Elected officials have been too timorous when facing public employee unions and need to learn how to find their spines. Indeed, the Hoover Commission Irene referred to states, "The retirement promises that elected officials made to public employees over the last decade are not affordable, yet this is a mortgage that taxpayers cannot walk away from easily."

Also, while there seems to be some hint at seeking federal grant money, if the Oakland PD is able to obtain $2MM-$3MM in annual federal grants for its crime lab, what efforts are being made by Public Safety department heads to do the same here?

Also, Councilman deHaan spoke to the exact point that the other Councilmembers and Staff seem to want to ignore: that they have a short-term funding problem but propose to have its taxpayers pay to solve the problem for the next 30 years. When the economy turns around and revenues become more plentiful and such projects could be completed out of short-term revenue streams, the taxpayers will still be stuck until 2042. Talk about timorous!

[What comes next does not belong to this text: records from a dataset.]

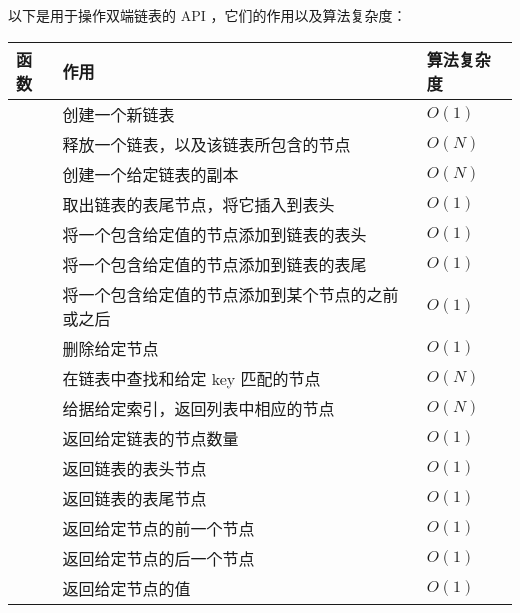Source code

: \documentclass[a4paper,11pt,english]{sphinxmanual}
\begin{document}
以下是用于操作双端链表的 API ，它们的作用以及算法复杂度：

\begin{tabulary}{\linewidth}{|L|L|L|}
\hline
\textbf{
函数
} & \textbf{
作用
} & \textbf{
算法复杂度
}\\\hline

 & 
创建一个新链表
 & 
$O(1)$
\\\hline

 & 
释放一个链表，以及该链表所包含的节点
 & 
$O(N)$
\\\hline

 & 
创建一个给定链表的副本
 & 
$O(N)$
\\\hline

 & 
取出链表的表尾节点，将它插入到表头
 & 
$O(1)$
\\\hline

 & 
将一个包含给定值的节点添加到链表的表头
 & 
$O(1)$
\\\hline

 & 
将一个包含给定值的节点添加到链表的表尾
 & 
$O(1)$
\\\hline

 & 
将一个包含给定值的节点添加到某个节点的之前或之后
 & 
$O(1)$
\\\hline

 & 
删除给定节点
 & 
$O(1)$
\\\hline

 & 
在链表中查找和给定 key 匹配的节点
 & 
$O(N)$
\\\hline

 & 
给据给定索引，返回列表中相应的节点
 & 
$O(N)$
\\\hline

 & 
返回给定链表的节点数量
 & 
$O(1)$
\\\hline

 & 
返回链表的表头节点
 & 
$O(1)$
\\\hline

 & 
返回链表的表尾节点
 & 
$O(1)$
\\\hline

 & 
返回给定节点的前一个节点
 & 
$O(1)$
\\\hline

 & 
返回给定节点的后一个节点
 & 
$O(1)$
\\\hline

 & 
返回给定节点的值
 & 
$O(1)$
\\\hline
\end{tabulary}
\end{document}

Submitted by Chuck on Wed, May 30, 2012

From the budget presentation, it looks the City has been successful in getting the SAFER grant funding and for some of the apparatus. I know the APD were successful in getting grant funding for the SMART vehicles. But Homeland Security grants go to larger cities or "regional centers," which I believe that is the City's plan with the Emergency Operations Center that would be funded by Measure C.

It makes sense for the City to adopt their depreciation policy last night to insure that there is sufficient funding for replacement of the facilities/equipment that would be funded by Measure C. This helps insure that the problem would not recur.

Measure C will not solve all the problems, it's just one piece.